> [Data for review]:
────────────────────────────────────────

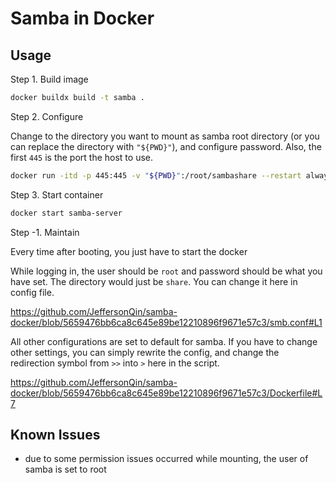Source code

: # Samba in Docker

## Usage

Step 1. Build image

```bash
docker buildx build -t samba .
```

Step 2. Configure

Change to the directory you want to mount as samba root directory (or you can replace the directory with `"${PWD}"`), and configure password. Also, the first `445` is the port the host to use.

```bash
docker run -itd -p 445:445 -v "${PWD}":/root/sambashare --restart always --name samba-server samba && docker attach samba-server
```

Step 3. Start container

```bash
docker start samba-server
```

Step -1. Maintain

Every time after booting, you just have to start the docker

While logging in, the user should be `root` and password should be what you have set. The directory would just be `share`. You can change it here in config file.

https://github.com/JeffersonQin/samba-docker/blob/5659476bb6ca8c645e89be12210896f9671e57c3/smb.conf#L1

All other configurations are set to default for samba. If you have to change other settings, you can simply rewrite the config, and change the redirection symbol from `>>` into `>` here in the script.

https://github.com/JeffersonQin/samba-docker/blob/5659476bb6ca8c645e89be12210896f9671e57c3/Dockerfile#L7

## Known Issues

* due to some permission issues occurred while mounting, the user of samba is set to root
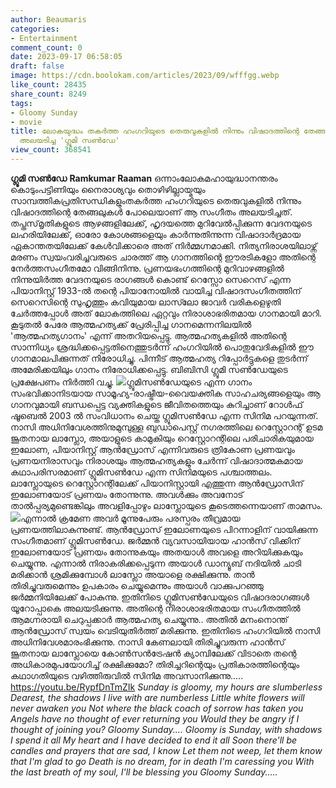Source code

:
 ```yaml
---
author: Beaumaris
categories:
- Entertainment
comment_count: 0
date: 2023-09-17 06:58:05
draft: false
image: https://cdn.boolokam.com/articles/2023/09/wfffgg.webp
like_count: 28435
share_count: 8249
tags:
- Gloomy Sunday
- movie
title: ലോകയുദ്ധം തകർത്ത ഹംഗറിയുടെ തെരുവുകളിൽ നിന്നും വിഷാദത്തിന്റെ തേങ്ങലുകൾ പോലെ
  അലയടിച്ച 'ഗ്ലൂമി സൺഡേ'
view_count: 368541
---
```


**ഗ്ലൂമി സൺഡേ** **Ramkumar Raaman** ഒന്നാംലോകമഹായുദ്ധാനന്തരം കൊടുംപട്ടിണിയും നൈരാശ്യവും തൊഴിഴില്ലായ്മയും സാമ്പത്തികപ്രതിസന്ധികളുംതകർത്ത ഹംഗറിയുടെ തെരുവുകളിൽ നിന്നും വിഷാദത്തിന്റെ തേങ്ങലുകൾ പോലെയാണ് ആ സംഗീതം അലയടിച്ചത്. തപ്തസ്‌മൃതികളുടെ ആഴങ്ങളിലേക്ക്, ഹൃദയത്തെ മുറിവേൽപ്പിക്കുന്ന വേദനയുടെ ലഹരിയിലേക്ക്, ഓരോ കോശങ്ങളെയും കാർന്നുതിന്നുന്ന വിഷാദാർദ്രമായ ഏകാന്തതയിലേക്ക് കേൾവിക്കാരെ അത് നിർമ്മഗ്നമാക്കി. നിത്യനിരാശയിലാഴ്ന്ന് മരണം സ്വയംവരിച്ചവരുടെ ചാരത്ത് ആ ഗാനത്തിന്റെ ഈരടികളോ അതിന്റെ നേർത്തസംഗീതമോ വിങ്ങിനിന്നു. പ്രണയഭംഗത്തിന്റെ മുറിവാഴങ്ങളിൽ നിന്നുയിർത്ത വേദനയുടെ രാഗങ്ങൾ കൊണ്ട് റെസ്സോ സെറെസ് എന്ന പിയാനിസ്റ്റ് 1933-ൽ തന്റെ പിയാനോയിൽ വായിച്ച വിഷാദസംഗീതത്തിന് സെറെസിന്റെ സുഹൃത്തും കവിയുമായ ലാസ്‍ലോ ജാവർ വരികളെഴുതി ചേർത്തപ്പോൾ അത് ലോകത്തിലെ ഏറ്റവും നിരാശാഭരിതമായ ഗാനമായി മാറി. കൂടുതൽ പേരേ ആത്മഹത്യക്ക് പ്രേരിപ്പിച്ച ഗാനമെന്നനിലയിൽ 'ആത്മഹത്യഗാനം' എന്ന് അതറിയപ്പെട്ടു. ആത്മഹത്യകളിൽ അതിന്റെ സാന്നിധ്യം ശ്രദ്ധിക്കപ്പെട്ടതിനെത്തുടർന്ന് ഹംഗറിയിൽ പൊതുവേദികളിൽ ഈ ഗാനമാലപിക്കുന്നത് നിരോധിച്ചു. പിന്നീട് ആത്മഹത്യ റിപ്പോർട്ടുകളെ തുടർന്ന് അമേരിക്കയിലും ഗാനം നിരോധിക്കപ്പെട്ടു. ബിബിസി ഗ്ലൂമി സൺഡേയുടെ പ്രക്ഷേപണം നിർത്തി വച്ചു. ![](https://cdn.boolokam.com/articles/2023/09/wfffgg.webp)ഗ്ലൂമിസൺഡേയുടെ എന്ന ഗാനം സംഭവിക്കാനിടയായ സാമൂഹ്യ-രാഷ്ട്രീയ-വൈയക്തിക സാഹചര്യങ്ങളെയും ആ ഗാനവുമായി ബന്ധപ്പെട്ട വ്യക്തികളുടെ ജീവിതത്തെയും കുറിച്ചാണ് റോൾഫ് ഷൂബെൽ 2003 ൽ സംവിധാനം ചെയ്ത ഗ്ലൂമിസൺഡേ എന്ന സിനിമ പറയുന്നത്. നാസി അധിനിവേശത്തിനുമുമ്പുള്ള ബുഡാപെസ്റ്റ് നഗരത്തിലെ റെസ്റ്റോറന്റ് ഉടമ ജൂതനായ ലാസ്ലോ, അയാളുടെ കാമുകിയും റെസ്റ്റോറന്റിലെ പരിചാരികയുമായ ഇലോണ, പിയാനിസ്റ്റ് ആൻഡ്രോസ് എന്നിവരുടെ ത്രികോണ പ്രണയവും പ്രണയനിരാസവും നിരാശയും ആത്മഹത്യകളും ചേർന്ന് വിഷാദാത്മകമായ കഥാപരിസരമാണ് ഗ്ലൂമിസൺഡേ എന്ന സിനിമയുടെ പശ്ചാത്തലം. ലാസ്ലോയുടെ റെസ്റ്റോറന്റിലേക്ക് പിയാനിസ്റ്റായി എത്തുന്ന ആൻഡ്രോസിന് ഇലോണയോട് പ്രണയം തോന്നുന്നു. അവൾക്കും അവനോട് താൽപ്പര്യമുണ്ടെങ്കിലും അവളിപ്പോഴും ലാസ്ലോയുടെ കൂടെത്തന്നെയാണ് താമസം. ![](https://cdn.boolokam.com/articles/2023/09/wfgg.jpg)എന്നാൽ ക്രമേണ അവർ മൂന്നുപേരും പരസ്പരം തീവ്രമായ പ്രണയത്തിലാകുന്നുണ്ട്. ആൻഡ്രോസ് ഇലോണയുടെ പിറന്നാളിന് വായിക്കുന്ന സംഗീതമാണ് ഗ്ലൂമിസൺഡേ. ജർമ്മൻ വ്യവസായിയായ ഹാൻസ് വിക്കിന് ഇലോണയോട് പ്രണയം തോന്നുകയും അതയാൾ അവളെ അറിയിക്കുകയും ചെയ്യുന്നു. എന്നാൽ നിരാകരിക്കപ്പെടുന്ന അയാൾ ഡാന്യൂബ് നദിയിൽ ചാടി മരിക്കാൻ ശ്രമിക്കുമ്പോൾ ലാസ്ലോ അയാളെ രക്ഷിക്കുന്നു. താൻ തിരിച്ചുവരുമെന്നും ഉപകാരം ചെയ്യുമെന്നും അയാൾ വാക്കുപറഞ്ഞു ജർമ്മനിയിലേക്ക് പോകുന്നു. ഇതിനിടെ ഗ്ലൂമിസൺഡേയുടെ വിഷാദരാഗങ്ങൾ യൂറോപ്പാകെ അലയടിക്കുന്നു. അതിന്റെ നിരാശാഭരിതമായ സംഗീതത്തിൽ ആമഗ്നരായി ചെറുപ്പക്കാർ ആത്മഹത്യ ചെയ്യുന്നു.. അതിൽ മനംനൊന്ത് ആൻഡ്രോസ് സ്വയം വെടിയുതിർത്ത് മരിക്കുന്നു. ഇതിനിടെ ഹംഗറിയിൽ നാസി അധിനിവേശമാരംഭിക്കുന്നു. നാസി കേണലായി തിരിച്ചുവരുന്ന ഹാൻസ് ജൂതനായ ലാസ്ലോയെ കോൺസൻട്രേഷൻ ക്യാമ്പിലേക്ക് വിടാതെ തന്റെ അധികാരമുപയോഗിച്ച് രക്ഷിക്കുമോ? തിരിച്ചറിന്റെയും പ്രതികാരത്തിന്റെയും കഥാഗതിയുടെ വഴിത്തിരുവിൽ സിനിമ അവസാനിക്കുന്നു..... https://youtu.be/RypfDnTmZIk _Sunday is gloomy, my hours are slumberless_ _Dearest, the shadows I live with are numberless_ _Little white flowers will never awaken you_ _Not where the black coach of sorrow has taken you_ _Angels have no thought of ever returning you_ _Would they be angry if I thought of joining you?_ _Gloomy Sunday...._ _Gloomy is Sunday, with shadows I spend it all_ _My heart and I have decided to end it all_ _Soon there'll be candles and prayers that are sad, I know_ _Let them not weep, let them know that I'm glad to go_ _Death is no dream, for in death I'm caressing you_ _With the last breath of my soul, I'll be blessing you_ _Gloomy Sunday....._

────────────────────────────────────────

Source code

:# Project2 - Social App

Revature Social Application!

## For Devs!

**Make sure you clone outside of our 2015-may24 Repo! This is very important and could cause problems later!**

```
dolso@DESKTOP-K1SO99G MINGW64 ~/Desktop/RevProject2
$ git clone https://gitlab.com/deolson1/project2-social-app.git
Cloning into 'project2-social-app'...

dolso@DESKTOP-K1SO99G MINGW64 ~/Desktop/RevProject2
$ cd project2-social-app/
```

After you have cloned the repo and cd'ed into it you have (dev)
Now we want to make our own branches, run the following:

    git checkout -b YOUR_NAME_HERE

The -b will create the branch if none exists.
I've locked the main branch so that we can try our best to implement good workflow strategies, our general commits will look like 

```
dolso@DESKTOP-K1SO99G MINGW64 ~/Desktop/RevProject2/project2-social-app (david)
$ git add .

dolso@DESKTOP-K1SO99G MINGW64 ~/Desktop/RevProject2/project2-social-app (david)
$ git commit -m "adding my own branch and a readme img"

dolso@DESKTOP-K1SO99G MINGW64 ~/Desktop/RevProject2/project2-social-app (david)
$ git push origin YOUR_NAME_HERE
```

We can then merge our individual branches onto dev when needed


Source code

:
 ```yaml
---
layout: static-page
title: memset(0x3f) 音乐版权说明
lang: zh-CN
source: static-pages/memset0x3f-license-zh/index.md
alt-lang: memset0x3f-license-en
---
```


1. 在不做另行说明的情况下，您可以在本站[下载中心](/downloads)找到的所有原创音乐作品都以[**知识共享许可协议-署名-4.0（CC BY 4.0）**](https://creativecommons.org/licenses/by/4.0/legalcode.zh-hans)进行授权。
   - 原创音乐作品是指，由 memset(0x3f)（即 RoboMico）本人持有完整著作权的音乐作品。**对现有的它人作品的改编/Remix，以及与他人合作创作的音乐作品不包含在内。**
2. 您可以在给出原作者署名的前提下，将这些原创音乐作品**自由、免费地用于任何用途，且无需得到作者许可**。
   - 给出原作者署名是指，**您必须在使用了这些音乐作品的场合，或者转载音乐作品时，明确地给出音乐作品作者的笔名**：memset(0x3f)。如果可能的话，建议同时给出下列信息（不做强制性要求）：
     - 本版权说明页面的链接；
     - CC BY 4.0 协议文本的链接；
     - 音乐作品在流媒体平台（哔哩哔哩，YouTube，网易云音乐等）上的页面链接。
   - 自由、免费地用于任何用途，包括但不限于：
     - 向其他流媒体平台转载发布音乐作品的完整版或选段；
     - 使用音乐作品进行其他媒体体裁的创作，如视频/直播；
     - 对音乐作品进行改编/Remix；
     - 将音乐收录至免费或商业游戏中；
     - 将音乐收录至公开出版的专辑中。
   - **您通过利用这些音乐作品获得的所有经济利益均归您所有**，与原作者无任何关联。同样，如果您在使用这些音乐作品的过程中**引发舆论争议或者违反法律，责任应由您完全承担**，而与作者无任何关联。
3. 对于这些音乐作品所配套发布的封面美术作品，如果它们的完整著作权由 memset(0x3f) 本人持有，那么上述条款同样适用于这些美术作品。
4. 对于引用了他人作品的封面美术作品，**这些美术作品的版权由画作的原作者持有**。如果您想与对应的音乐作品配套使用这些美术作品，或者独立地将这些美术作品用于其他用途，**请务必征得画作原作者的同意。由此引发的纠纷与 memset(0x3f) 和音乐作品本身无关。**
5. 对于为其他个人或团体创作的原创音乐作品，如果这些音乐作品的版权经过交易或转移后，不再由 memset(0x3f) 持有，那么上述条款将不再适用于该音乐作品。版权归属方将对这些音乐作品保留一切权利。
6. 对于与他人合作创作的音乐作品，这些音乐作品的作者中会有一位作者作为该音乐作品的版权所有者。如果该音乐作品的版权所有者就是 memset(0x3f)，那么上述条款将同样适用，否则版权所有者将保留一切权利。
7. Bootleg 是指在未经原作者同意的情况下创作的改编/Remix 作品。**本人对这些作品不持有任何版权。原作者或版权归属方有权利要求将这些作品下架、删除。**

────────────────────────────────────────

Every line holding the word "github" should be copied out of the material.

https://github.com/JeffersonQin/samba-docker/blob/5659476bb6ca8c645e89be12210896f9671e57c3/smb.conf#L1
https://github.com/JeffersonQin/samba-docker/blob/5659476bb6ca8c645e89be12210896f9671e57c3/Dockerfile#L7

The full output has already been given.